17 pseudokibiców Górnika Zabrze stanie przed sądem. Przedstawiono im ponad 90 zarzutów związanych z działaniem zbrojnej grupy przestępczej. Śląska delegatury Prokuratury Krajowej wysłała w tej sprawie do sądu akt oskarżenia.

Przede wszystkim chodzi o udział w zbrojnej grupie przestępczej, która m.in. sprzedawała znaczne ilości narkotyków. Do tego dochodzą pobicia, rozboje, groźby oraz utrudnianie postępowań wymiaru sprawiedliwości.

Grupa działała przez 9 lat i według ustaleń prokuratury próbowała przejąć wszelką działalność przestępczą w Zabrzu i okolicy.

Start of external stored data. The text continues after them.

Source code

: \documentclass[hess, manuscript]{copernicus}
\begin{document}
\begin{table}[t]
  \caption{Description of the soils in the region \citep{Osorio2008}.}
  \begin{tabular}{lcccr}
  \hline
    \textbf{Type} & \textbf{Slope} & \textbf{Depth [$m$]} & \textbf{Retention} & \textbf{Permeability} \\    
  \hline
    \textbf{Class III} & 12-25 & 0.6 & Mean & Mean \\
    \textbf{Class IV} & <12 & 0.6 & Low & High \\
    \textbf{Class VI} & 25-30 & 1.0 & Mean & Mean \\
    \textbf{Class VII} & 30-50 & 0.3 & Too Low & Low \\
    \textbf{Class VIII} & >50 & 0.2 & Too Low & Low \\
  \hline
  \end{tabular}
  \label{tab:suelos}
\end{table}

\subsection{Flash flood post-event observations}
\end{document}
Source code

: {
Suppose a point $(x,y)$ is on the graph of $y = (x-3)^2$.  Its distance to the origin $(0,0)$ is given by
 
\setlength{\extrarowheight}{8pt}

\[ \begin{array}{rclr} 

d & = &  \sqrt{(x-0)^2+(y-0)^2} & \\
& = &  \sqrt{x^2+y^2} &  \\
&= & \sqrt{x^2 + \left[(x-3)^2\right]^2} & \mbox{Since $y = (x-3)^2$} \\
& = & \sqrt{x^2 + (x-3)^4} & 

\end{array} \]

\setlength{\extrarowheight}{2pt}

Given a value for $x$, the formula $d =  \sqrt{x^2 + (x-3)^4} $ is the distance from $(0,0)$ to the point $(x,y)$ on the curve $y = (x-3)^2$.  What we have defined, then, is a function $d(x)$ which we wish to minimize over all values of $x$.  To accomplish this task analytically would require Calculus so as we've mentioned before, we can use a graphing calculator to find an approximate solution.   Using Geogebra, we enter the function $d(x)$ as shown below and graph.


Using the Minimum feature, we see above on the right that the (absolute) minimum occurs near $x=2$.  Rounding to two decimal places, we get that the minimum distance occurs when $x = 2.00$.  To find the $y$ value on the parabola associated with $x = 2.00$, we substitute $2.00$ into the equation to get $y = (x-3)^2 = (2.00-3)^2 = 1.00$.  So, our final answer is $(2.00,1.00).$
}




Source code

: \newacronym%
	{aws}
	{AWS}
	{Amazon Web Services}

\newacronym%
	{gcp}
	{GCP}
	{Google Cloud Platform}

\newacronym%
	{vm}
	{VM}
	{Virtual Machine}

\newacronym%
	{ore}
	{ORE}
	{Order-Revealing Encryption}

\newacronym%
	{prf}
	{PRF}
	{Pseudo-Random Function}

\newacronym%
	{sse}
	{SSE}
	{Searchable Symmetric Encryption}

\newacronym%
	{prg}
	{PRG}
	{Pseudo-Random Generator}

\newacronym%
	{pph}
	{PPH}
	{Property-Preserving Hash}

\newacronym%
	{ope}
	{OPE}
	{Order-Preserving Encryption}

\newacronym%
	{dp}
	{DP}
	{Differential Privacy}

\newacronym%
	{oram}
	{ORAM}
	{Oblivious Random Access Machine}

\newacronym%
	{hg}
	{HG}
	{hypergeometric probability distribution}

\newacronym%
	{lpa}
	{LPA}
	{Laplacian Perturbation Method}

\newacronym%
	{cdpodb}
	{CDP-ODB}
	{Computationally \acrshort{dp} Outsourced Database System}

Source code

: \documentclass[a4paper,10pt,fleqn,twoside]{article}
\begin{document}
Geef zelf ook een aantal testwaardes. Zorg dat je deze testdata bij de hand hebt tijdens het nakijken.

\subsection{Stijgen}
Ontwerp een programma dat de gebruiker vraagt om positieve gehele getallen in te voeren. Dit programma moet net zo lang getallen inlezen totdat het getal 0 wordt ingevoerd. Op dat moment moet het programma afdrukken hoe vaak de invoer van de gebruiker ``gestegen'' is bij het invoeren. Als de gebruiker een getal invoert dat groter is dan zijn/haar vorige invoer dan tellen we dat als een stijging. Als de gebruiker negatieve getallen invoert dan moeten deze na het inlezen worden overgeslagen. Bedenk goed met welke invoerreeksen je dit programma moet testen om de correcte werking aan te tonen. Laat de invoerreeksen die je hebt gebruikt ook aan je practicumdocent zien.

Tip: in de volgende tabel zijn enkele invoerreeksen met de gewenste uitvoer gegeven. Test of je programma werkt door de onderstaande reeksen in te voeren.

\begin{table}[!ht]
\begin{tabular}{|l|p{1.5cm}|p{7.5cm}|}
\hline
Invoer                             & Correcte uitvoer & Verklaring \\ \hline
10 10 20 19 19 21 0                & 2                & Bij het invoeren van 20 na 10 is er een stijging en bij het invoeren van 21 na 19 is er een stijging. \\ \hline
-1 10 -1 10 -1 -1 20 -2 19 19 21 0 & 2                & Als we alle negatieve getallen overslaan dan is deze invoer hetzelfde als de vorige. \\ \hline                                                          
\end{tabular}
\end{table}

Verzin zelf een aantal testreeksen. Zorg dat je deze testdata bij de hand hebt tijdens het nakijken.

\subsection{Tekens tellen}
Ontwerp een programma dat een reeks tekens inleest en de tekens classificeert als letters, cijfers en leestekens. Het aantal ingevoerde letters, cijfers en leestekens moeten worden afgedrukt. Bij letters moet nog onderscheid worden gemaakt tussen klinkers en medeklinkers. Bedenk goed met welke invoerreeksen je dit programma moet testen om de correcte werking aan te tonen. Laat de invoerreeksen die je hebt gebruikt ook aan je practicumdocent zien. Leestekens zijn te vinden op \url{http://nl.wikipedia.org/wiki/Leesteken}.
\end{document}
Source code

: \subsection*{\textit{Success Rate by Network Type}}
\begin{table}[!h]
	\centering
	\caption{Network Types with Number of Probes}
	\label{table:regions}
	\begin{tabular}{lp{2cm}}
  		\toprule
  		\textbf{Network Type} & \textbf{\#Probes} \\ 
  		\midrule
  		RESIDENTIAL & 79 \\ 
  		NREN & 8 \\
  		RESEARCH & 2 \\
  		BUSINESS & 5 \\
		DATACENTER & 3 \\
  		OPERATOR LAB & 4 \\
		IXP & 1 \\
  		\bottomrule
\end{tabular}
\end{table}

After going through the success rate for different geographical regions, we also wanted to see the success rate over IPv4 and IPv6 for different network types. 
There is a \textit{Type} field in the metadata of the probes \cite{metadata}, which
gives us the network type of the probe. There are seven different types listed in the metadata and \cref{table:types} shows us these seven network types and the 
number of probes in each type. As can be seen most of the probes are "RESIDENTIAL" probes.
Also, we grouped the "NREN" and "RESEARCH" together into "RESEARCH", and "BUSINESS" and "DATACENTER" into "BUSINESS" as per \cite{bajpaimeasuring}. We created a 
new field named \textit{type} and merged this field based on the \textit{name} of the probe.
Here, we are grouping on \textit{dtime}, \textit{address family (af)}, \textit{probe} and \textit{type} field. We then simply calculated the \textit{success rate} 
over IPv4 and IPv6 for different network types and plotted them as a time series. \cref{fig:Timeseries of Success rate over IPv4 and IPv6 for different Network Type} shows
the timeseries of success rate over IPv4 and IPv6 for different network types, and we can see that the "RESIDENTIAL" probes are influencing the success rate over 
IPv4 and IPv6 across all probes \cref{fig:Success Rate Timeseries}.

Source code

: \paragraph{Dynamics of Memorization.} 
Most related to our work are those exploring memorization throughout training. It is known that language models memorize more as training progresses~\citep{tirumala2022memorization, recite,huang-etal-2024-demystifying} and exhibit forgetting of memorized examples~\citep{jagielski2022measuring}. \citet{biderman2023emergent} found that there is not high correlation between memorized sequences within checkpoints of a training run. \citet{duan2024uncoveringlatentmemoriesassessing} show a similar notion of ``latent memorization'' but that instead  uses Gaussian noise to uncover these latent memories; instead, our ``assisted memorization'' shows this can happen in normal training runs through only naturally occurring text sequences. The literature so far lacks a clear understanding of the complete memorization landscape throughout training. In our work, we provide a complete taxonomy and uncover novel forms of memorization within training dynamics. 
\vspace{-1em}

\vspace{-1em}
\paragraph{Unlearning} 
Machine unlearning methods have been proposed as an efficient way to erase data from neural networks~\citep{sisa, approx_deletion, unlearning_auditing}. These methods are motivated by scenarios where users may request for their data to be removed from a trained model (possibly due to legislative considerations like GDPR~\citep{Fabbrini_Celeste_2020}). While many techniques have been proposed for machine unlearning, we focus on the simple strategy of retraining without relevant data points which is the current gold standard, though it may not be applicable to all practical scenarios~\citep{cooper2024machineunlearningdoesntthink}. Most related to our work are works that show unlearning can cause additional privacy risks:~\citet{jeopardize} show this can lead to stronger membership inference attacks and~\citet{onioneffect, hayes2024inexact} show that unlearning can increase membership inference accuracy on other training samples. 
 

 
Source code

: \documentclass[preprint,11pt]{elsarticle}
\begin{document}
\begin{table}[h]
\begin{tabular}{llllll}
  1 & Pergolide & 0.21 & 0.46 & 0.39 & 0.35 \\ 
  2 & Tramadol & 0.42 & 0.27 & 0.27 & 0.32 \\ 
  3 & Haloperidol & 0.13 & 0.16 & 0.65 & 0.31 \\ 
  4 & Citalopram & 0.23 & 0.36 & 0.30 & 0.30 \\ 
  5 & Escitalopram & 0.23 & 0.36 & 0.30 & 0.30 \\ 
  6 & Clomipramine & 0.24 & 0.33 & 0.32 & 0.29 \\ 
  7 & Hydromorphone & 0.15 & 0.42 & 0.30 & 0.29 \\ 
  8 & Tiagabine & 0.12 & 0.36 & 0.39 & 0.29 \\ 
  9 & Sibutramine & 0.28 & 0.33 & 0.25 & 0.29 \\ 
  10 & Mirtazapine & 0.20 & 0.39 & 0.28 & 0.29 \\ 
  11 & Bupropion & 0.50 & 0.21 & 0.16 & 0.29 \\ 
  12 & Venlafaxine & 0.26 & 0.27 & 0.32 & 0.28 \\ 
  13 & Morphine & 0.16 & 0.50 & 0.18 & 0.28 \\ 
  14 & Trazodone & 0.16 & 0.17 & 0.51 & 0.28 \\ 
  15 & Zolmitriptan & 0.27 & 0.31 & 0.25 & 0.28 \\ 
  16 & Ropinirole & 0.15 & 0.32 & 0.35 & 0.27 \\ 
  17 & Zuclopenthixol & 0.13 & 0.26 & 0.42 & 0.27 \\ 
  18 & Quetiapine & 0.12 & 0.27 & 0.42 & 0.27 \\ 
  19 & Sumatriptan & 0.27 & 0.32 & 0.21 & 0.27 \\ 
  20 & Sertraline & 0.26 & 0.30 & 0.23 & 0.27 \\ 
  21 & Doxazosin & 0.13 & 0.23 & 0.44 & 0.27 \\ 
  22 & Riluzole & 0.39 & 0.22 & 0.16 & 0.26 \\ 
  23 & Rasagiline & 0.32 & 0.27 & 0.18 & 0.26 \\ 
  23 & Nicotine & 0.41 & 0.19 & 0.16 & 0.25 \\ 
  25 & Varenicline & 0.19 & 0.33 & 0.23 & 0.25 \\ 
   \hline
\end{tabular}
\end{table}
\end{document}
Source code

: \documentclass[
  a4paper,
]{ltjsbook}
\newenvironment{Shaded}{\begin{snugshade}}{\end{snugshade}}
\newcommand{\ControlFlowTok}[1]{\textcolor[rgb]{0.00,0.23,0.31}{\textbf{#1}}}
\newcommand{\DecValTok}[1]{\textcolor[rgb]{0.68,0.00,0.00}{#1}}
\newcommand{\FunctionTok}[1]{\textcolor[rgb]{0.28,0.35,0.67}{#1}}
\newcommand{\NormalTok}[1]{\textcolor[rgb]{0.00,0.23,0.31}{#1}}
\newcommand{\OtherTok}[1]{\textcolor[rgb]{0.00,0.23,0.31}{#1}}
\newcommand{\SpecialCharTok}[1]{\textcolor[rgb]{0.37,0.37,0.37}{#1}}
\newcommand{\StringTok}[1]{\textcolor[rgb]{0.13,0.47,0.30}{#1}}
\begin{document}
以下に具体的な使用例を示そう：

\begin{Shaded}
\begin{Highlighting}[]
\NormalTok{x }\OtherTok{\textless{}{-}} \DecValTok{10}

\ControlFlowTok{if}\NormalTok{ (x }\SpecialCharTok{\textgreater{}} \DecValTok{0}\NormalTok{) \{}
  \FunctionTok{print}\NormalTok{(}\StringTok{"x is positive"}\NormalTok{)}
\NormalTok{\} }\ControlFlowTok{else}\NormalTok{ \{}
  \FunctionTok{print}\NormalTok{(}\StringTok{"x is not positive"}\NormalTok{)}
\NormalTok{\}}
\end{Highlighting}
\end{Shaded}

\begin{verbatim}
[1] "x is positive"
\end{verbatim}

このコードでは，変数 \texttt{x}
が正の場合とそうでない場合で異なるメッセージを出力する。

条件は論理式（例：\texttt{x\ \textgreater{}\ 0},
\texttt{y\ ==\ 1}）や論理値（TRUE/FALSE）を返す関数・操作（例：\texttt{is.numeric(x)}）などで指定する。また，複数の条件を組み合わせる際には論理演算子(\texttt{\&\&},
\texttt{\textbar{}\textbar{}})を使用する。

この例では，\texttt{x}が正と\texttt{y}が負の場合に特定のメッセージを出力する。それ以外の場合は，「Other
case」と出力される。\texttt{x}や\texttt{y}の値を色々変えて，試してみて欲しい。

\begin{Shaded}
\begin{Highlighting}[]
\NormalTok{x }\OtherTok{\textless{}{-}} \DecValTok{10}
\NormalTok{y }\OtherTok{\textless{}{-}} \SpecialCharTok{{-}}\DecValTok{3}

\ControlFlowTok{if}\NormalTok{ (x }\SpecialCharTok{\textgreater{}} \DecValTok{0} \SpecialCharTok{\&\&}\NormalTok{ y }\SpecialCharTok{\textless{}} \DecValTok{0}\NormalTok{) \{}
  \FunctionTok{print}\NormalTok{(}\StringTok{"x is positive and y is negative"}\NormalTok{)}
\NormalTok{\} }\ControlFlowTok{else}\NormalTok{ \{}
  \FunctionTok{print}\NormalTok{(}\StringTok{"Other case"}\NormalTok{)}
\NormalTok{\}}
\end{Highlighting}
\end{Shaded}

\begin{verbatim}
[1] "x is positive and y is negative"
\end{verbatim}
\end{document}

Miała też ściśle określona strukturę, a jej szef już nawet po jego zatrzymaniu, nadal wydawał polecenia z aresztu. Mężczyzna był tam odwiedzany przez członków grupy, którzy nawet przed budynkiem aresztu obchodzili jego urodziny.

Wszyscy oskarżeni mieli m.in. charakterystyczne tatuaże, które trzeba było usunąć po ewentualnym wykluczeniu z grupy. Korzystano też z usług tego samego adwokata, który w trakcie ewentualnego zatrzymania miał być łącznikiem z pozostałymi osobami.

Jak ustalili śledczy, grupa miała też swoją bojówkę. Dowodził nią zawodnik MMA.

W czasie przestępstw używano broni palnej, a także siekier, maczet noży czy kijów bejsbolowych. Napastnicy - głównie szef grupy - zwykle nie maskowali się i nie używali kominiarek. Taka postawa miała wzbudzać respekt u innych.